This Keto Chicken Curry with Cauliflower Rice is an easy and satisfying low-carb meal. The creamy coconut milk enhances the rich flavor of the spices, while the cauliflower rice adds a light yet filling texture. This dish is perfect for a comforting, dairy-free lunch that won’t throw you off track with your keto goals.

Keto Chicken Korma (Dairy-Free)

Korma is a mild, creamy curry made with ground nuts, yogurt, and spices. This keto-friendly, dairy-free version uses coconut milk and almond flour to create a creamy texture while keeping the dish low in carbs. A flavorful, rich meal, this Chicken Korma is a wonderful choice for a keto lunch.

Ingredients:

  • 500g chicken breast, cut into cubes
  • 2 tbsp coconut oil
  • 1 medium onion, finely chopped
  • 3 cloves garlic, minced
  • 1 tbsp ginger, minced
  • 1 tbsp almond flour
  • 1 can (400ml) coconut milk
  • 2 tbsp ground cashews or almonds (optional)
  • 1 tsp ground cumin
  • 1 tsp ground coriander
  • 1 tsp garam masala
  • 1 tsp cardamom powder
  • Salt to taste
  • Fresh cilantro for garnish

Instructions:

  1. Heat coconut oil in a pan and sauté onions until golden.
  2. Add garlic and ginger, cooking for another minute.
  3. Stir in cumin, coriander, garam masala, and cardamom powder, cooking for 1-2 minutes to release the flavors.
  4. Add almond flour and ground cashews/almonds, stirring to combine.
  5. Pour in coconut milk, simmering for 10 minutes to thicken the sauce.
  6. Add the chicken pieces and cook for 15-20 minutes until the chicken is tender and fully cooked.
  7. Season with salt and garnish with cilantro before serving.

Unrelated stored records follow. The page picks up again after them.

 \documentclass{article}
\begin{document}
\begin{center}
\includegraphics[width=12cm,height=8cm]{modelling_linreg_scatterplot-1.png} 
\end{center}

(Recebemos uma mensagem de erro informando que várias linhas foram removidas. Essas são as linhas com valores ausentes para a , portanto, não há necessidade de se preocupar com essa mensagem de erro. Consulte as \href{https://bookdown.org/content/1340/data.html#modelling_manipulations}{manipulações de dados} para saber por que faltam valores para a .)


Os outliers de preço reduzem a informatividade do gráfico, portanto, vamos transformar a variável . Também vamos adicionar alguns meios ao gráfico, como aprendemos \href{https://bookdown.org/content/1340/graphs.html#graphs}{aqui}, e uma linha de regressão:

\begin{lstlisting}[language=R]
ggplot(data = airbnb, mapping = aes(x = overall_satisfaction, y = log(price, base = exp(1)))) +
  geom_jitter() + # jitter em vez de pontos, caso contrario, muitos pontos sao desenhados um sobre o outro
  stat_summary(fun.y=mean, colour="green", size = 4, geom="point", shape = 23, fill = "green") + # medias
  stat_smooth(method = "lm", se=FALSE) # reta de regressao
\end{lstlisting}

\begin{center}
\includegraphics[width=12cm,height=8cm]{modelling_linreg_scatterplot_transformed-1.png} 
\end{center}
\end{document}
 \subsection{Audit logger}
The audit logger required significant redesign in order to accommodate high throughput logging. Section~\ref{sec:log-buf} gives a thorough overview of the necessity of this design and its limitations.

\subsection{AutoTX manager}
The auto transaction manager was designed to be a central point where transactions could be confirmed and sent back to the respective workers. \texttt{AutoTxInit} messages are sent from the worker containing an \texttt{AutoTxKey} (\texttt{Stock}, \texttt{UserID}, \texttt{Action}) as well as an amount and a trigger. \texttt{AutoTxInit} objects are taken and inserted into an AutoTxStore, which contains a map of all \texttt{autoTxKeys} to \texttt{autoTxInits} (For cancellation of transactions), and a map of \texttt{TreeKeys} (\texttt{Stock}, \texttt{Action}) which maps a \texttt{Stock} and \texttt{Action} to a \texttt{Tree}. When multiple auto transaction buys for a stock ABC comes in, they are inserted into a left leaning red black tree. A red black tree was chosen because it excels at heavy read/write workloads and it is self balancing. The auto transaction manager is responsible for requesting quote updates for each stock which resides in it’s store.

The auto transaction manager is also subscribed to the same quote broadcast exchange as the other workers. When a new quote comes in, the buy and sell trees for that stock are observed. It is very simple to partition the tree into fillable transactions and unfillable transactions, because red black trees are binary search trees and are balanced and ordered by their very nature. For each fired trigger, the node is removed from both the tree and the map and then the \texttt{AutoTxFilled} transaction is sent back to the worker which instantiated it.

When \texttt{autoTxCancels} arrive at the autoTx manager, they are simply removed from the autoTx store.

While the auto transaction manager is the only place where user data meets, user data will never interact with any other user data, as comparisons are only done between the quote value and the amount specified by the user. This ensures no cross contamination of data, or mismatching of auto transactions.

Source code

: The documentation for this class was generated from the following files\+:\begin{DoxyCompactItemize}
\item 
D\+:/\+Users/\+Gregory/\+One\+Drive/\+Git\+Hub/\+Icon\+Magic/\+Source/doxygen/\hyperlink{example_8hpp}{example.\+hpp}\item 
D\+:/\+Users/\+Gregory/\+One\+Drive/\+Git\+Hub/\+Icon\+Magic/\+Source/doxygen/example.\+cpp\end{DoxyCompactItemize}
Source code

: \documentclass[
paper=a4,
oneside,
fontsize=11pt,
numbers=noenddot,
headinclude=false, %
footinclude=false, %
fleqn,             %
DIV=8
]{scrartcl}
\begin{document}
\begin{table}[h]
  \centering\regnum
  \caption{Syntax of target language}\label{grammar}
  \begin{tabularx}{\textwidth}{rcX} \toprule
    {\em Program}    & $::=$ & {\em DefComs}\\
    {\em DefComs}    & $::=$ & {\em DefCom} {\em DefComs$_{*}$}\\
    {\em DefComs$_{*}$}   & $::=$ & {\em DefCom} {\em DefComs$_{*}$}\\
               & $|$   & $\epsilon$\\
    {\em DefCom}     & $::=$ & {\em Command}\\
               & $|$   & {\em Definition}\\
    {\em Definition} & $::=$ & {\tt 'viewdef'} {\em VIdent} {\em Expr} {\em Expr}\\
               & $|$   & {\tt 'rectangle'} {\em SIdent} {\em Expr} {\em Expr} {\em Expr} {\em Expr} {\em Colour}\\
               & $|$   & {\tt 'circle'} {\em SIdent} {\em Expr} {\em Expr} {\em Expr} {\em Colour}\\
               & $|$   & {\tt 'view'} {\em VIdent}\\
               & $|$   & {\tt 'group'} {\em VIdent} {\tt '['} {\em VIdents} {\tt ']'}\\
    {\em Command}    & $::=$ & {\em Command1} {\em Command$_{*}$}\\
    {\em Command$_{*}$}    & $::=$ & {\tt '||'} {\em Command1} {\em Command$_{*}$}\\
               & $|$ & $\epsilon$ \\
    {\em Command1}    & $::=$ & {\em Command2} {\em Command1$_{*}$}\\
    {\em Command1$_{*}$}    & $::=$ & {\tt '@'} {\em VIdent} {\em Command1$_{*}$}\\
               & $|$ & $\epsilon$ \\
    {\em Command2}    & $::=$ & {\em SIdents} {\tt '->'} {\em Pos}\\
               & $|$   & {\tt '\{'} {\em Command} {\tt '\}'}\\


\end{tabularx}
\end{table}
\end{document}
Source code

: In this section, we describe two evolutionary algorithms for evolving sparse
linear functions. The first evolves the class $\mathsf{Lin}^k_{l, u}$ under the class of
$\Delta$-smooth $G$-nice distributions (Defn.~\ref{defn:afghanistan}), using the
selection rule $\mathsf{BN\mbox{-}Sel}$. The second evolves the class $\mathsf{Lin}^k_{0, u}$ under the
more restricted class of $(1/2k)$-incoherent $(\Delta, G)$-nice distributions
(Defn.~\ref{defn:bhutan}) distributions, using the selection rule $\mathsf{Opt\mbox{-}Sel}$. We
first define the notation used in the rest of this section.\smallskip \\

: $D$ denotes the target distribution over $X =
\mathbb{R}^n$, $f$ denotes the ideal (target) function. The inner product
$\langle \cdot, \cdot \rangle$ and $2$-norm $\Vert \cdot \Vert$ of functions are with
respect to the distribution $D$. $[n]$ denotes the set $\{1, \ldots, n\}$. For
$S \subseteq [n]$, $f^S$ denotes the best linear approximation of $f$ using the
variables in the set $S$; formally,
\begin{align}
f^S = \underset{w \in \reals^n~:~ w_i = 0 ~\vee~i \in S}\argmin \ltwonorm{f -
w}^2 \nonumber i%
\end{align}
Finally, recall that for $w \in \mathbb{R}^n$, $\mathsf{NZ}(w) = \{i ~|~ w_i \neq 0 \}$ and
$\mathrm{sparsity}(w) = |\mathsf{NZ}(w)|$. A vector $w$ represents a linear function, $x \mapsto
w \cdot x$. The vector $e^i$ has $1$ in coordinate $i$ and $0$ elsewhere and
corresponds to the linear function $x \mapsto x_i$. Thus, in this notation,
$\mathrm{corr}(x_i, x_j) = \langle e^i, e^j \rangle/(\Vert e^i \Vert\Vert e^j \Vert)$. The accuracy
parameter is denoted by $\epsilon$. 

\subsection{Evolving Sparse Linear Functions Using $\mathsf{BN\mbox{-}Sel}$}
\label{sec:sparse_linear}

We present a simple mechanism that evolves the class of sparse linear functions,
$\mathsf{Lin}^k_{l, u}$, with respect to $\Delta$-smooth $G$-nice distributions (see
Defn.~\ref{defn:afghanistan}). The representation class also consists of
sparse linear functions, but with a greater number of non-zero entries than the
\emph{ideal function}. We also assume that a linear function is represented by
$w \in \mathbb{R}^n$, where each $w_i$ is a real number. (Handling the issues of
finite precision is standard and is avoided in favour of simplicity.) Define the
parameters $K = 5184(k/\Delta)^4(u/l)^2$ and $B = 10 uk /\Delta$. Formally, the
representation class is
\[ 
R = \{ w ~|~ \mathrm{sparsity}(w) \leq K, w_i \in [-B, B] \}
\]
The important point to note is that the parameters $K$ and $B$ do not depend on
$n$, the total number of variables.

Keto Chicken Korma offers a rich, creamy curry that’s both satisfying and full of flavor, minus the carbs and dairy. The coconut milk provides a luxurious base while the almond flour and ground nuts give it that signature creamy texture. This dish pairs perfectly with cauliflower rice for a complete, keto-friendly lunch.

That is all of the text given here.